- Born: 18 January 1918 Waldenburg, German Empire
- Died: 21 September 2001 (aged 83) Lohmar-Heide, Germany
- Allegiance: Nazi Germany; West Germany;
- Branch: Luftwaffe (Wehrmacht); German Air Force (Bundeswehr);
- Service years: 1940–1945
- Rank: Oberfeldwebel (master sergeant in the Wehrmacht); Oberstabsfeldwebel (sergeant major in the Bundeswehr);
- Unit: JG 3, JG 51
- Conflicts: World War II Operation Barbarossa; Defense of the Reich;
- Awards: Knight's Cross of the Iron Cross

= Helmut Rüffler =

German fighter ace and Knight's Cross recipient (1918–2001)

Helmut Rüffler (18 January 1918 – 21 September 2001) was a German Luftwaffe ace and recipient of the Knight's Cross of the Iron Cross during World War II. The Knight's Cross of the Iron Cross, and its variants were the highest awards in the military and paramilitary forces of Nazi Germany during World War II. Rüffler was credited with 88 victories in 690 missions, a further 10 victories were claimed but not confirmed.

==Career==
Rüffler was born on 18 January 1918 in Waldenburg, present-day Wałbrzych in Poland, at the time in the Province of Lower Silesia within the German Empire.

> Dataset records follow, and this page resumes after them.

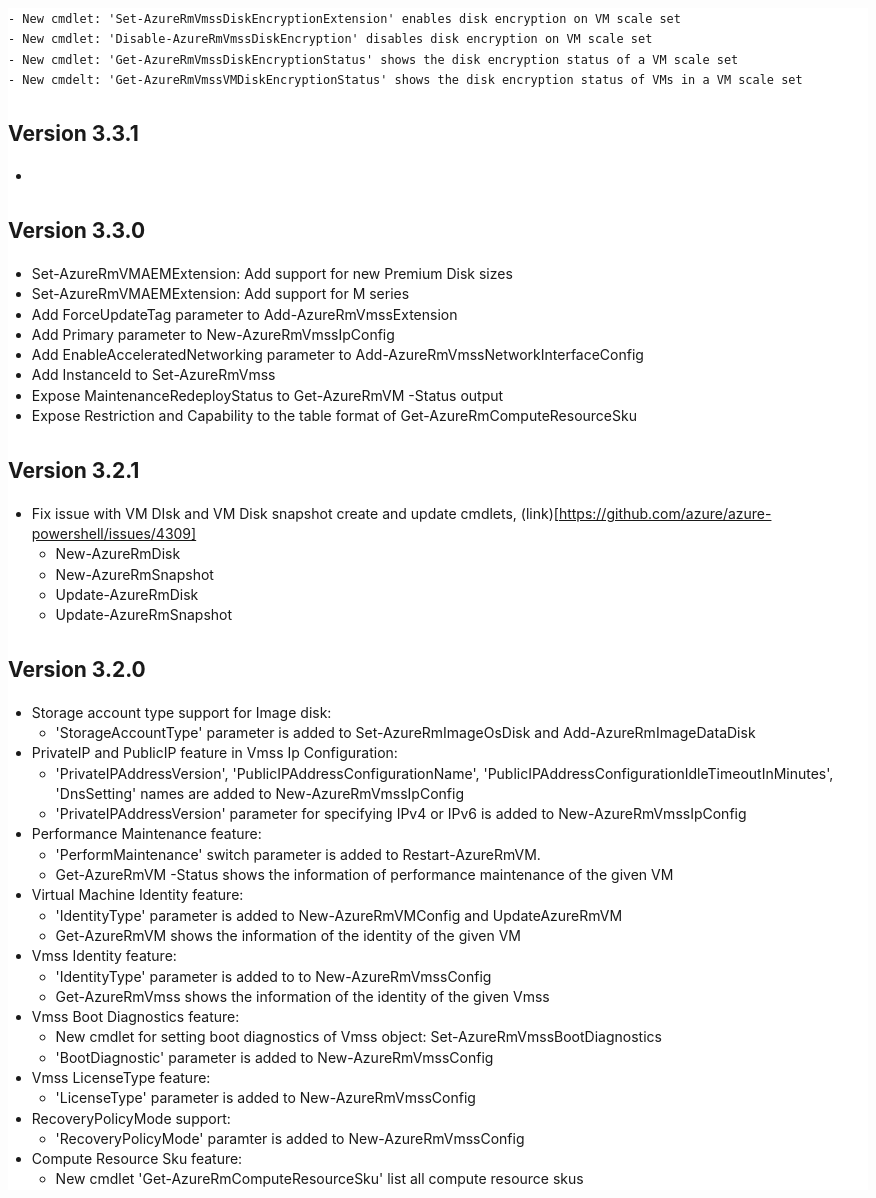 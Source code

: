     - New cmdlet: 'Set-AzureRmVmssDiskEncryptionExtension' enables disk encryption on VM scale set
    - New cmdlet: 'Disable-AzureRmVmssDiskEncryption' disables disk encryption on VM scale set
    - New cmdlet: 'Get-AzureRmVmssDiskEncryptionStatus' shows the disk encryption status of a VM scale set
    - New cmdelt: 'Get-AzureRmVmssVMDiskEncryptionStatus' shows the disk encryption status of VMs in a VM scale set

## Version 3.3.1
*
## Version 3.3.0
* Set-AzureRmVMAEMExtension: Add support for new Premium Disk sizes
* Set-AzureRmVMAEMExtension: Add support for M series
* Add ForceUpdateTag parameter to Add-AzureRmVmssExtension
* Add Primary parameter to New-AzureRmVmssIpConfig
* Add EnableAcceleratedNetworking parameter to Add-AzureRmVmssNetworkInterfaceConfig
* Add InstanceId to Set-AzureRmVmss
* Expose MaintenanceRedeployStatus to Get-AzureRmVM -Status output
* Expose Restriction and Capability to the table format of Get-AzureRmComputeResourceSku

## Version 3.2.1
- Fix issue with VM DIsk and VM Disk snapshot create and update cmdlets, (link)[https://github.com/azure/azure-powershell/issues/4309]
  - New-AzureRmDisk
  - New-AzureRmSnapshot
  - Update-AzureRmDisk
  - Update-AzureRmSnapshot

## Version 3.2.0
* Storage account type support for Image disk:
    - 'StorageAccountType' parameter is added to Set-AzureRmImageOsDisk and Add-AzureRmImageDataDisk
* PrivateIP and PublicIP feature in Vmss Ip Configuration:
    - 'PrivateIPAddressVersion', 'PublicIPAddressConfigurationName', 'PublicIPAddressConfigurationIdleTimeoutInMinutes', 'DnsSetting' names are added to New-AzureRmVmssIpConfig
    - 'PrivateIPAddressVersion' parameter for specifying IPv4 or IPv6 is added to New-AzureRmVmssIpConfig
* Performance Maintenance feature:
    - 'PerformMaintenance' switch parameter is added to Restart-AzureRmVM.
    - Get-AzureRmVM -Status shows the information of performance maintenance of the given VM
* Virtual Machine Identity feature:
    - 'IdentityType' parameter is added to New-AzureRmVMConfig and UpdateAzureRmVM
    - Get-AzureRmVM shows the information of the identity of the given VM
* Vmss Identity feature:
    - 'IdentityType' parameter is added to to New-AzureRmVmssConfig
    - Get-AzureRmVmss shows the information of the identity of the given Vmss
* Vmss Boot Diagnostics feature:
    - New cmdlet for setting boot diagnostics of Vmss object: Set-AzureRmVmssBootDiagnostics
    - 'BootDiagnostic' parameter is added to New-AzureRmVmssConfig
* Vmss LicenseType feature:
    - 'LicenseType' parameter is added to New-AzureRmVmssConfig
* RecoveryPolicyMode support:
    - 'RecoveryPolicyMode' paramter is added to New-AzureRmVmssConfig
* Compute Resource Sku feature:
    - New cmdlet 'Get-AzureRmComputeResourceSku' list all compute resource skus
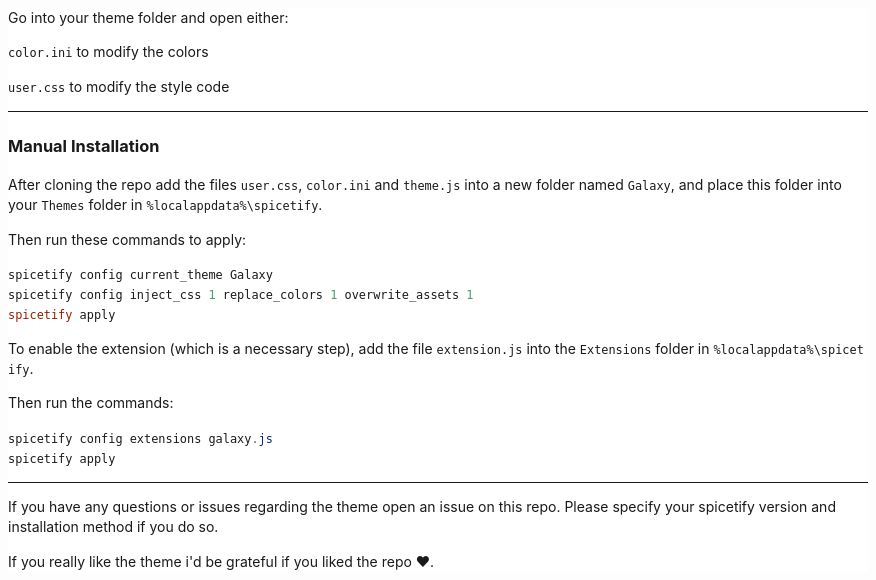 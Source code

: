 Go into your theme folder and open either:

`color.ini` to modify the colors

`user.css` to modify the style code

---

### Manual Installation

After cloning the repo add the files `user.css`, `color.ini` and `theme.js` into a new folder named `Galaxy`, and place this folder into your `Themes` folder in `%localappdata%\spicetify`.

Then run these commands to apply:

```powershell
spicetify config current_theme Galaxy
spicetify config inject_css 1 replace_colors 1 overwrite_assets 1
spicetify apply
```

To enable the extension (which is a necessary step), add the file `extension.js` into the `Extensions` folder in `%localappdata%\spicetify`.

Then run the commands:

```powershell
spicetify config extensions galaxy.js
spicetify apply
```

---

If you have any questions or issues regarding the theme open an issue on this repo. Please specify your spicetify version and installation method if you do so.

If you really like the theme i'd be grateful if you liked the repo ❤️.
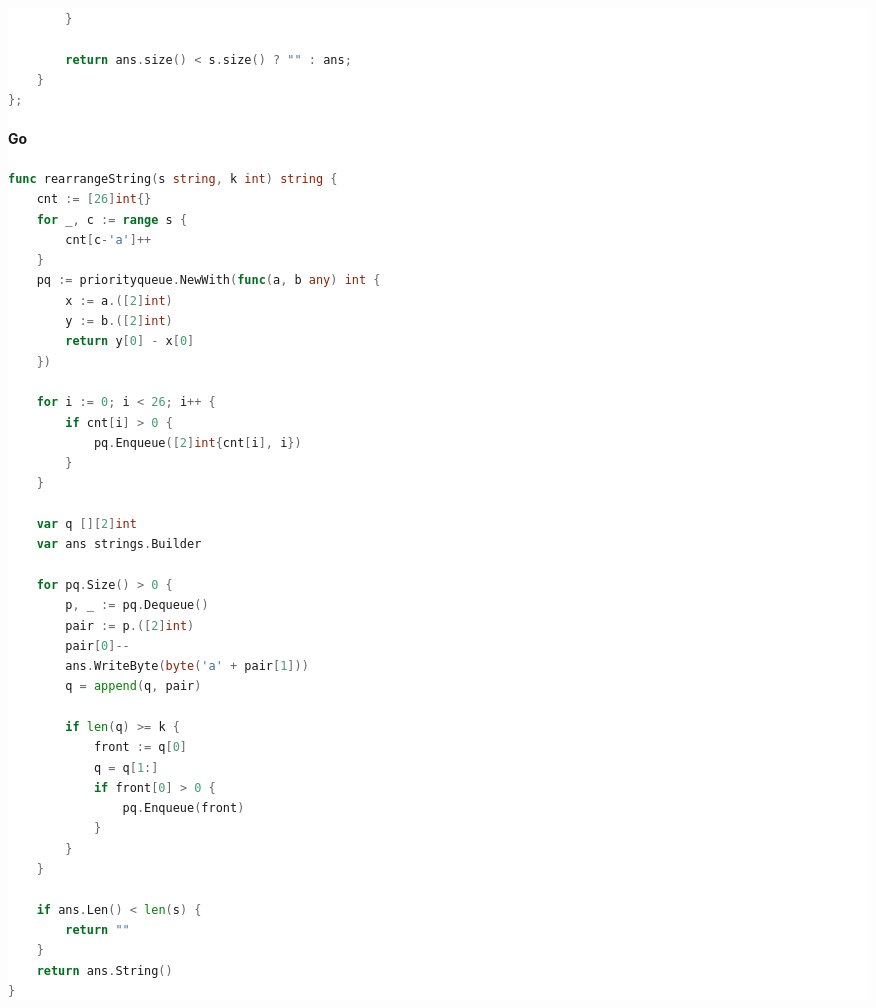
 ```cpp
        }

        return ans.size() < s.size() ? "" : ans;
    }
};
```

#### Go

```go
func rearrangeString(s string, k int) string {
	cnt := [26]int{}
	for _, c := range s {
		cnt[c-'a']++
	}
	pq := priorityqueue.NewWith(func(a, b any) int {
		x := a.([2]int)
		y := b.([2]int)
		return y[0] - x[0]
	})

	for i := 0; i < 26; i++ {
		if cnt[i] > 0 {
			pq.Enqueue([2]int{cnt[i], i})
		}
	}

	var q [][2]int
	var ans strings.Builder

	for pq.Size() > 0 {
		p, _ := pq.Dequeue()
		pair := p.([2]int)
		pair[0]--
		ans.WriteByte(byte('a' + pair[1]))
		q = append(q, pair)

		if len(q) >= k {
			front := q[0]
			q = q[1:]
			if front[0] > 0 {
				pq.Enqueue(front)
			}
		}
	}

	if ans.Len() < len(s) {
		return ""
	}
	return ans.String()
}
```
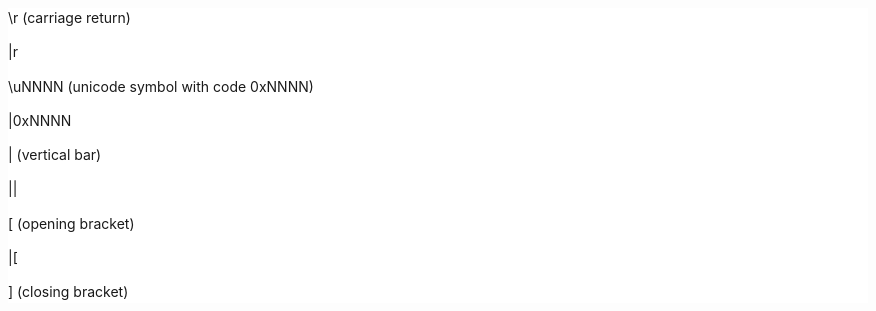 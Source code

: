 <td>

\r (carriage return)

</td>

<td>

|r

</td></tr>

<tr>

<td>

\uNNNN (unicode symbol with code 0xNNNN)

</td>

<td>

|0xNNNN

</td></tr>

<tr>

<td>

| (vertical bar)

</td>

<td>

||

</td></tr>

<tr>

<td>

[ (opening bracket)

</td>

<td>

|[

    

</td></tr>

<tr>

<td>

] (closing bracket)


[//]: # (title: Service Messages)
[//]: # (auxiliary-id: Service Messages) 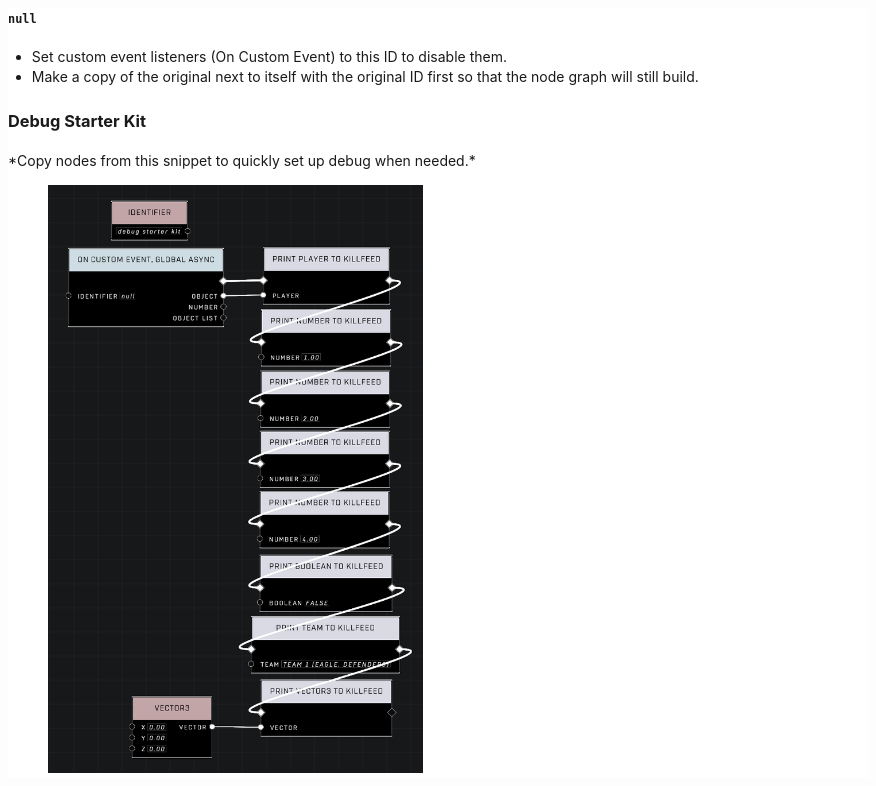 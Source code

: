 #### `null`

* Set custom event listeners (On Custom Event) to this ID to disable them.
* Make a copy of the original next to itself with the original ID first so that the node graph will still build.

### Debug Starter Kit

\*Copy nodes from this snippet to quickly set up debug when needed.\*

<figure><img src="../../.gitbook/assets/debug.png" alt="" width="375"><figcaption></figcaption></figure>
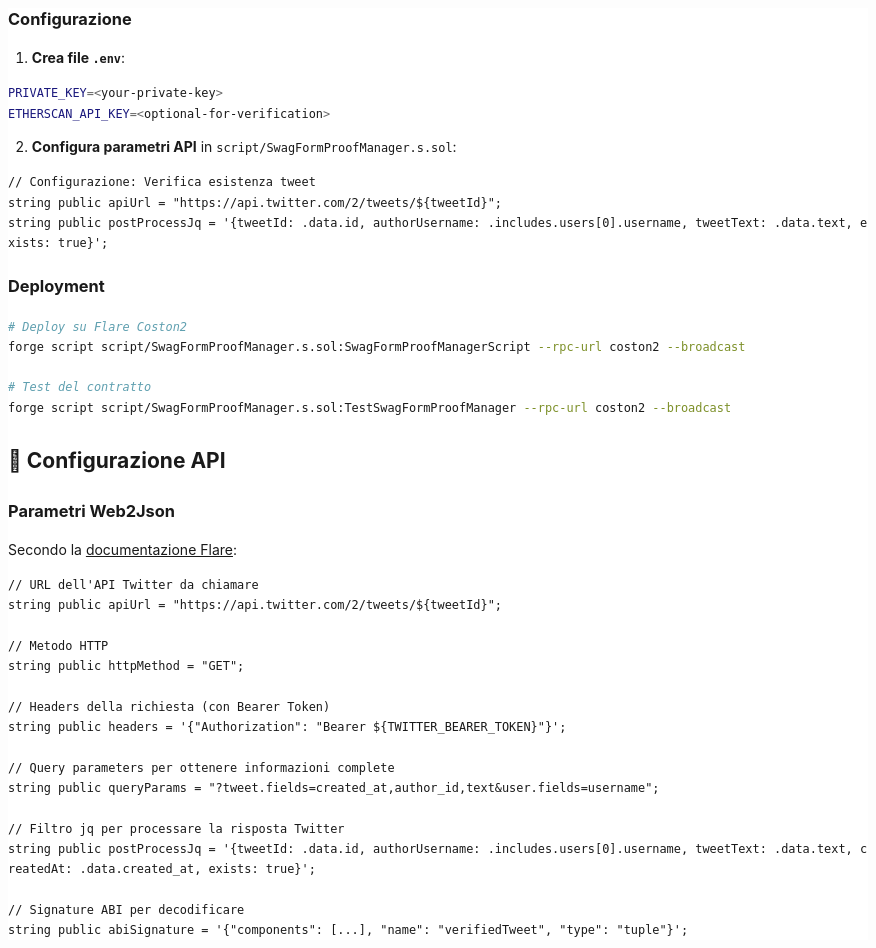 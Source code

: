 ### Configurazione
1. **Crea file `.env`**:
```bash
PRIVATE_KEY=<your-private-key>
ETHERSCAN_API_KEY=<optional-for-verification>
```

2. **Configura parametri API** in `script/SwagFormProofManager.s.sol`:
```solidity
// Configurazione: Verifica esistenza tweet
string public apiUrl = "https://api.twitter.com/2/tweets/${tweetId}";
string public postProcessJq = '{tweetId: .data.id, authorUsername: .includes.users[0].username, tweetText: .data.text, exists: true}';
```

### Deployment
```bash
# Deploy su Flare Coston2
forge script script/SwagFormProofManager.s.sol:SwagFormProofManagerScript --rpc-url coston2 --broadcast

# Test del contratto
forge script script/SwagFormProofManager.s.sol:TestSwagFormProofManager --rpc-url coston2 --broadcast
```

## 🔧 Configurazione API

### Parametri Web2Json
Secondo la [documentazione Flare](https://dev.flare.network/fdc/guides/foundry/web-2-json-for-custom-api):

```solidity
// URL dell'API Twitter da chiamare
string public apiUrl = "https://api.twitter.com/2/tweets/${tweetId}";

// Metodo HTTP
string public httpMethod = "GET";

// Headers della richiesta (con Bearer Token)
string public headers = '{"Authorization": "Bearer ${TWITTER_BEARER_TOKEN}"}';

// Query parameters per ottenere informazioni complete
string public queryParams = "?tweet.fields=created_at,author_id,text&user.fields=username";

// Filtro jq per processare la risposta Twitter
string public postProcessJq = '{tweetId: .data.id, authorUsername: .includes.users[0].username, tweetText: .data.text, createdAt: .data.created_at, exists: true}';

// Signature ABI per decodificare
string public abiSignature = '{"components": [...], "name": "verifiedTweet", "type": "tuple"}';
```
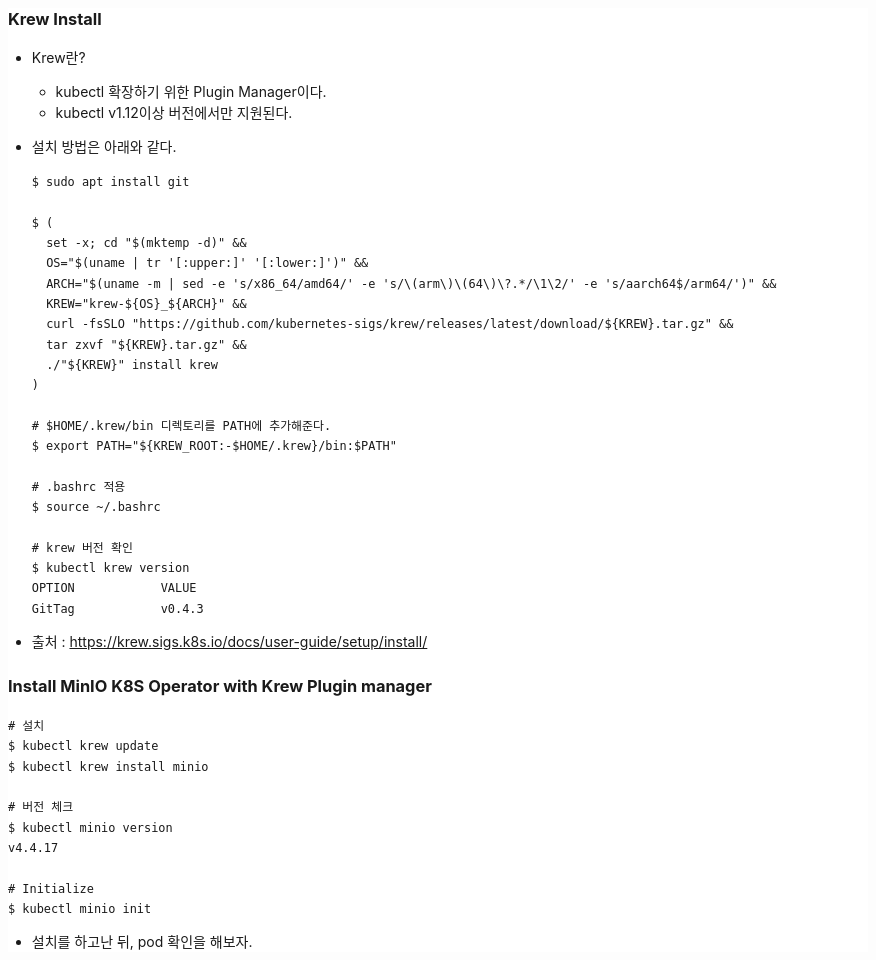 ### Krew Install

- Krew란? 

  - kubectl 확장하기 위한 Plugin Manager이다. 
  - kubectl v1.12이상 버전에서만 지원된다. 

- 설치 방법은 아래와 같다. 

  ```shell
  $ sudo apt install git
  
  $ (
    set -x; cd "$(mktemp -d)" &&
    OS="$(uname | tr '[:upper:]' '[:lower:]')" &&
    ARCH="$(uname -m | sed -e 's/x86_64/amd64/' -e 's/\(arm\)\(64\)\?.*/\1\2/' -e 's/aarch64$/arm64/')" &&
    KREW="krew-${OS}_${ARCH}" &&
    curl -fsSLO "https://github.com/kubernetes-sigs/krew/releases/latest/download/${KREW}.tar.gz" &&
    tar zxvf "${KREW}.tar.gz" &&
    ./"${KREW}" install krew
  )
  
  # $HOME/.krew/bin 디렉토리를 PATH에 추가해준다. 
  $ export PATH="${KREW_ROOT:-$HOME/.krew}/bin:$PATH"
  
  # .bashrc 적용
  $ source ~/.bashrc
  
  # krew 버전 확인
  $ kubectl krew version
  OPTION            VALUE
  GitTag            v0.4.3
  ```

- 출처 : https://krew.sigs.k8s.io/docs/user-guide/setup/install/

### Install MinIO K8S Operator with Krew Plugin manager

```shell
# 설치
$ kubectl krew update
$ kubectl krew install minio

# 버전 체크
$ kubectl minio version
v4.4.17

# Initialize
$ kubectl minio init
```

- 설치를 하고난 뒤, pod 확인을 해보자. 
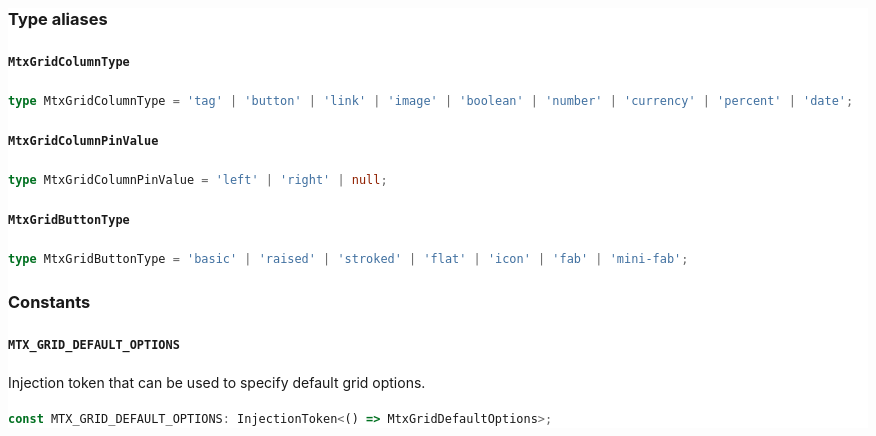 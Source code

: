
 ```ts
```

### Type aliases

#### `MtxGridColumnType`

```ts
type MtxGridColumnType = 'tag' | 'button' | 'link' | 'image' | 'boolean' | 'number' | 'currency' | 'percent' | 'date';
```

#### `MtxGridColumnPinValue`

```ts
type MtxGridColumnPinValue = 'left' | 'right' | null;
```


#### `MtxGridButtonType`

```ts
type MtxGridButtonType = 'basic' | 'raised' | 'stroked' | 'flat' | 'icon' | 'fab' | 'mini-fab';
```

### Constants

#### `MTX_GRID_DEFAULT_OPTIONS`

Injection token that can be used to specify default grid options.

```ts
const MTX_GRID_DEFAULT_OPTIONS: InjectionToken<() => MtxGridDefaultOptions>;
```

Following flight training, (Note: Flight training in the Luftwaffe progressed through the levels A1, A2 and B1, B2, referred to as A/B flight training. A training included theoretical and practical training in aerobatics, navigation, long-distance flights and dead-stick landings. The B courses included high-altitude flights, instrument flights, night landings and training to handle the aircraft in difficult situations.) he was posted to the Ergänzungsgruppe of Jagdgeschwader 3 Udet (JG 3—3rd Fighter Wing) on 28 September 1940. Holding the rank of Unteroffizier, Rüffler was transferred to 7. Staffel (7th squadron) of JG 3 on 1 February 1941.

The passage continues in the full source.